TRAI writes to broadcasters on dual pricing of DD Free Dish channels

DD Free Dish is India’s largest TV platform

Broadcast regulator TRAI said it is examining the issue of broadcasters like Star and Zee supplying some of their channels free of charge to Prasar Bharati’s DTH service Free Dish, while charging money for the same from subscribers of private DTH and cable operators.

Several broadcasters had declared their free channels as ‘pay channels’ ahead of the implementation of the new tariff rules from December 29.

They had done so because the new rules stipulate that they cannot create a channel bundle or pack that contains both free and paid channels.

Broadcasters did not want to create two separate packs for free and paid channels as they feared that consumers may simply opt for the free channels, leaving their pay channels in the lurch.

As a way around this, they declared their existing free channels as pay channels — albeit with nominal prices — ahead of the transition to the new tariff regime next week.

TRAI indicated it was not willing to let the broadcasters get away with the move.

“As per the regulations, a broadcaster has to declare its nature of channels as either pay channel or Free to Air for addressable system. Therefore, nature of channel should be same on all addressable platforms. TRAI is seized of the matter and is in correspondence with those concerned in this regards,” it said today.

The topic is a sensitive one, as DD Free Dish is the country’s largest television distribution platform with an estimated reach over 30 million households, mostly in the Hindi-speaking belt.

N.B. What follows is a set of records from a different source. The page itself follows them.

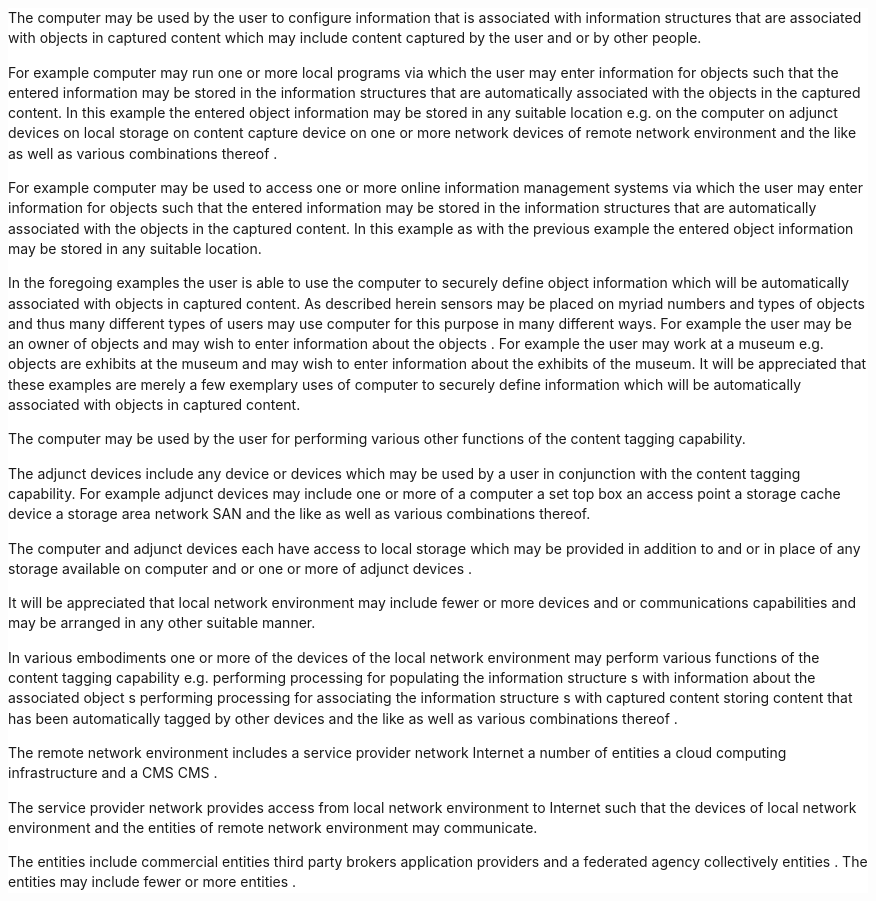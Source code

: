 The computer may be used by the user to configure information that is associated with information structures that are associated with objects in captured content which may include content captured by the user and or by other people.

For example computer may run one or more local programs via which the user may enter information for objects such that the entered information may be stored in the information structures that are automatically associated with the objects in the captured content. In this example the entered object information may be stored in any suitable location e.g. on the computer on adjunct devices on local storage on content capture device on one or more network devices of remote network environment and the like as well as various combinations thereof .

For example computer may be used to access one or more online information management systems via which the user may enter information for objects such that the entered information may be stored in the information structures that are automatically associated with the objects in the captured content. In this example as with the previous example the entered object information may be stored in any suitable location.

In the foregoing examples the user is able to use the computer to securely define object information which will be automatically associated with objects in captured content. As described herein sensors may be placed on myriad numbers and types of objects and thus many different types of users may use computer for this purpose in many different ways. For example the user may be an owner of objects and may wish to enter information about the objects . For example the user may work at a museum e.g. objects are exhibits at the museum and may wish to enter information about the exhibits of the museum. It will be appreciated that these examples are merely a few exemplary uses of computer to securely define information which will be automatically associated with objects in captured content.

The computer may be used by the user for performing various other functions of the content tagging capability.

The adjunct devices include any device or devices which may be used by a user in conjunction with the content tagging capability. For example adjunct devices may include one or more of a computer a set top box an access point a storage cache device a storage area network SAN and the like as well as various combinations thereof.

The computer and adjunct devices each have access to local storage which may be provided in addition to and or in place of any storage available on computer and or one or more of adjunct devices .

It will be appreciated that local network environment may include fewer or more devices and or communications capabilities and may be arranged in any other suitable manner.

In various embodiments one or more of the devices of the local network environment may perform various functions of the content tagging capability e.g. performing processing for populating the information structure s with information about the associated object s performing processing for associating the information structure s with captured content storing content that has been automatically tagged by other devices and the like as well as various combinations thereof .

The remote network environment includes a service provider network Internet a number of entities a cloud computing infrastructure and a CMS CMS .

The service provider network provides access from local network environment to Internet such that the devices of local network environment and the entities of remote network environment may communicate.

The entities include commercial entities third party brokers application providers and a federated agency collectively entities . The entities may include fewer or more entities .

So far, it was assumed that the new tariff regime does not impact the free operator as it was not yet an ‘addressable’ system.

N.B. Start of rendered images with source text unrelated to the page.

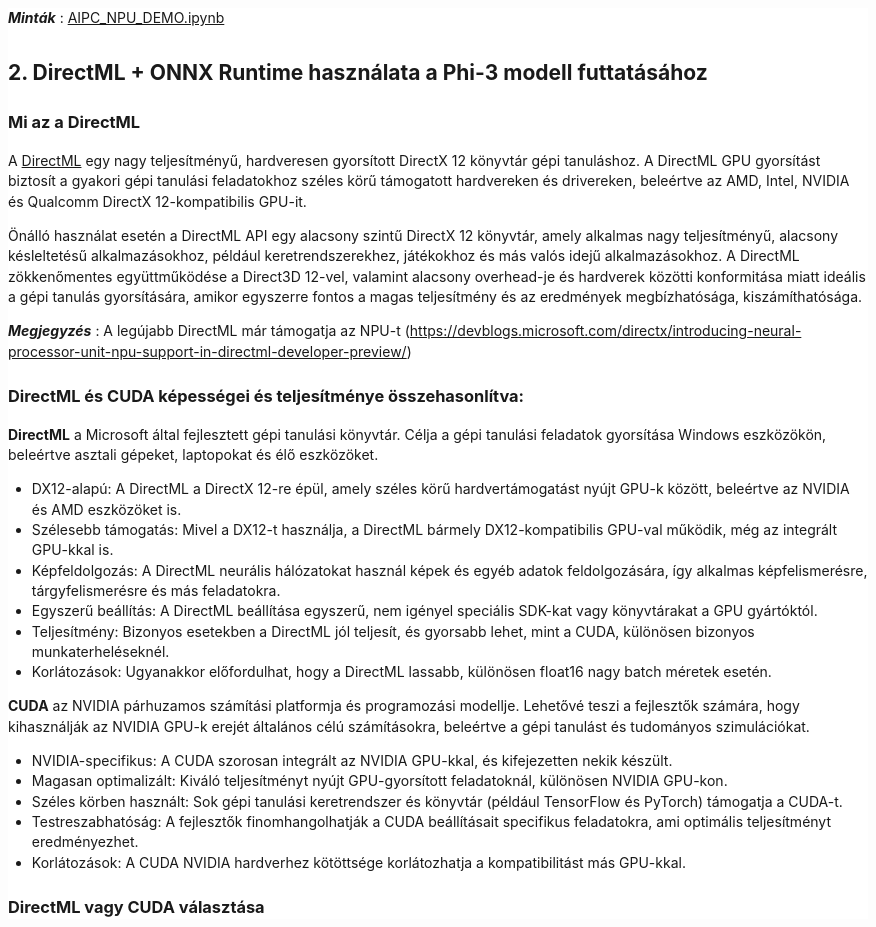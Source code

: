 ***Minták*** : [AIPC_NPU_DEMO.ipynb](../../../../../code/03.Inference/AIPC/AIPC_NPU_DEMO.ipynb)

## **2. DirectML + ONNX Runtime használata a Phi-3 modell futtatásához**

### **Mi az a DirectML**

A [DirectML](https://github.com/microsoft/DirectML) egy nagy teljesítményű, hardveresen gyorsított DirectX 12 könyvtár gépi tanuláshoz. A DirectML GPU gyorsítást biztosít a gyakori gépi tanulási feladatokhoz széles körű támogatott hardvereken és drivereken, beleértve az AMD, Intel, NVIDIA és Qualcomm DirectX 12-kompatibilis GPU-it.

Önálló használat esetén a DirectML API egy alacsony szintű DirectX 12 könyvtár, amely alkalmas nagy teljesítményű, alacsony késleltetésű alkalmazásokhoz, például keretrendszerekhez, játékokhoz és más valós idejű alkalmazásokhoz. A DirectML zökkenőmentes együttműködése a Direct3D 12-vel, valamint alacsony overhead-je és hardverek közötti konformitása miatt ideális a gépi tanulás gyorsítására, amikor egyszerre fontos a magas teljesítmény és az eredmények megbízhatósága, kiszámíthatósága.

***Megjegyzés*** : A legújabb DirectML már támogatja az NPU-t (https://devblogs.microsoft.com/directx/introducing-neural-processor-unit-npu-support-in-directml-developer-preview/)

### DirectML és CUDA képességei és teljesítménye összehasonlítva:

**DirectML** a Microsoft által fejlesztett gépi tanulási könyvtár. Célja a gépi tanulási feladatok gyorsítása Windows eszközökön, beleértve asztali gépeket, laptopokat és élő eszközöket.  
- DX12-alapú: A DirectML a DirectX 12-re épül, amely széles körű hardvertámogatást nyújt GPU-k között, beleértve az NVIDIA és AMD eszközöket is.  
- Szélesebb támogatás: Mivel a DX12-t használja, a DirectML bármely DX12-kompatibilis GPU-val működik, még az integrált GPU-kkal is.  
- Képfeldolgozás: A DirectML neurális hálózatokat használ képek és egyéb adatok feldolgozására, így alkalmas képfelismerésre, tárgyfelismerésre és más feladatokra.  
- Egyszerű beállítás: A DirectML beállítása egyszerű, nem igényel speciális SDK-kat vagy könyvtárakat a GPU gyártóktól.  
- Teljesítmény: Bizonyos esetekben a DirectML jól teljesít, és gyorsabb lehet, mint a CUDA, különösen bizonyos munkaterheléseknél.  
- Korlátozások: Ugyanakkor előfordulhat, hogy a DirectML lassabb, különösen float16 nagy batch méretek esetén.

**CUDA** az NVIDIA párhuzamos számítási platformja és programozási modellje. Lehetővé teszi a fejlesztők számára, hogy kihasználják az NVIDIA GPU-k erejét általános célú számításokra, beleértve a gépi tanulást és tudományos szimulációkat.  
- NVIDIA-specifikus: A CUDA szorosan integrált az NVIDIA GPU-kkal, és kifejezetten nekik készült.  
- Magasan optimalizált: Kiváló teljesítményt nyújt GPU-gyorsított feladatoknál, különösen NVIDIA GPU-kon.  
- Széles körben használt: Sok gépi tanulási keretrendszer és könyvtár (például TensorFlow és PyTorch) támogatja a CUDA-t.  
- Testreszabhatóság: A fejlesztők finomhangolhatják a CUDA beállításait specifikus feladatokra, ami optimális teljesítményt eredményezhet.  
- Korlátozások: A CUDA NVIDIA hardverhez kötöttsége korlátozhatja a kompatibilitást más GPU-kkal.

### DirectML vagy CUDA választása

In other words, DD Free Dish transmits its signals without any encryption and any person can point a dish at the satellite and watch the channels without any authorization or permission from Prasar Bharati or any of the channel broadcasters — a key reason for its success.

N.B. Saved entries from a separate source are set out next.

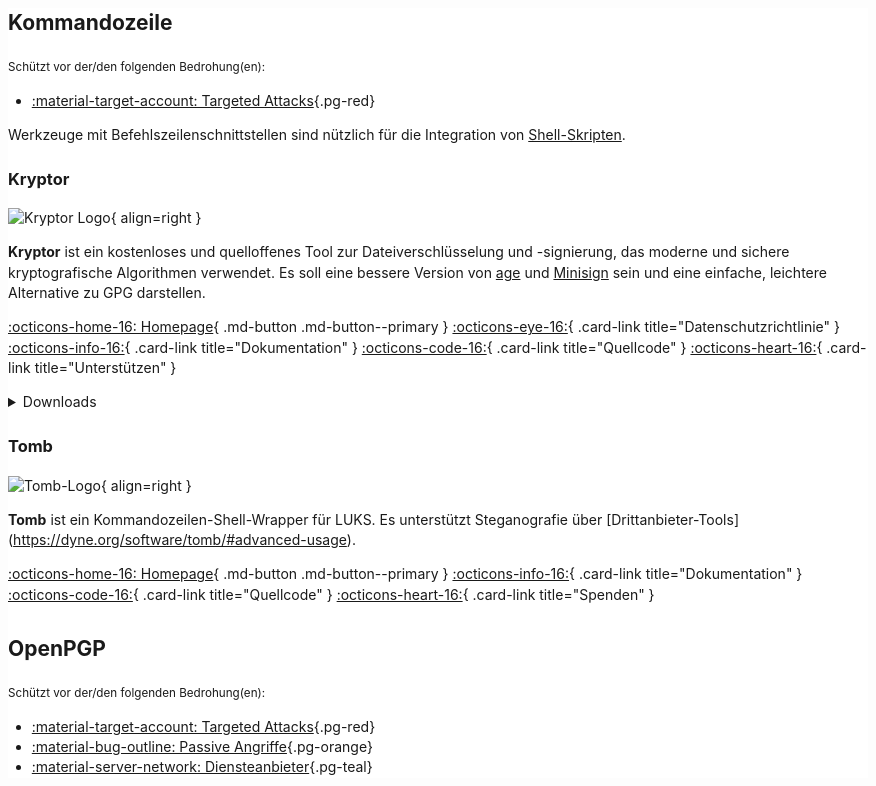 ## Kommandozeile

<small>Schützt vor der/den folgenden Bedrohung(en):</small>

- [:material-target-account: Targeted Attacks](basics/common-threats.md#attacks-against-specific-individuals ""){.pg-red}

Werkzeuge mit Befehlszeilenschnittstellen sind nützlich für die Integration von [Shell-Skripten](https://de.wikipedia.org/wiki/Shellskript).

### Kryptor

<div class="admonition recommendation" markdown>

![Kryptor Logo](assets/img/encryption-software/kryptor.png){ align=right }

**Kryptor** ist ein kostenloses und quelloffenes Tool zur Dateiverschlüsselung und -signierung, das moderne und sichere kryptografische Algorithmen verwendet. Es soll eine bessere Version von [age](https://github.com/FiloSottile/age) und [Minisign](https://jedisct1.github.io/minisign) sein und eine einfache, leichtere Alternative zu GPG darstellen.

[:octicons-home-16: Homepage](https://kryptor.co.uk){ .md-button .md-button--primary }
[:octicons-eye-16:](https://kryptor.co.uk/features#privacy){ .card-link title="Datenschutzrichtlinie" }
[:octicons-info-16:](https://kryptor.co.uk/tutorial){ .card-link title="Dokumentation" }
[:octicons-code-16:](https://github.com/samuel-lucas6/Kryptor){ .card-link title="Quellcode" }
[:octicons-heart-16:](https://kryptor.co.uk/#donate){ .card-link title="Unterstützen" }

<details class="downloads" markdown><summary>Downloads</summary></details>

</div>

### Tomb

<div class="admonition recommendation" markdown>

![Tomb-Logo](assets/img/verschlüsselungssoftware/tomb.png){ align=right }

**Tomb** ist ein Kommandozeilen-Shell-Wrapper für LUKS. Es unterstützt Steganografie über [Drittanbieter-Tools] (https://dyne.org/software/tomb/#advanced-usage).

[:octicons-home-16: Homepage](https://dyne.org/software/tomb){ .md-button .md-button--primary }
[:octicons-info-16:](https://github.com/dyne/Tomb/wiki){ .card-link title="Dokumentation" }
[:octicons-code-16:](https://github.com/dyne/Tomb){ .card-link title="Quellcode" }
[:octicons-heart-16:](https://dyne.org/donate){ .card-link title="Spenden" }

</details>

</div>

## OpenPGP

<small>Schützt vor der/den folgenden Bedrohung(en):</small>

- [:material-target-account: Targeted Attacks](basics/common-threats.md#attacks-against-specific-individuals ""){.pg-red}
- [:material-bug-outline: Passive Angriffe](basics/common-threats.md#security-and-privacy ""){.pg-orange}
- [:material-server-network: Diensteanbieter](basics/common-threats.md#privacy-from-service-providers ""){.pg-teal}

TRAI’s clarification seems to suggest that it does not believe that Prasar Bharati’s DTH service is a non-addressable system, but an addressable one. DD Free Dish is in fact in the process of rolling out encryption on its service.

The only way for channels to get around the problem would be to either revert their channels back to ‘free’, or to pull their channels from DD Free Dish — something that will have an immediate impact on the advertising revenue generated by these channels.

Alternatively, the broadcasters can rebrand and repackage their channels on DD Free Dish under a new name and declare them ‘free’. However, that would in turn lead to private DTH and cable operators also carrying those channels for free, something that the broadcasters are not very keen about.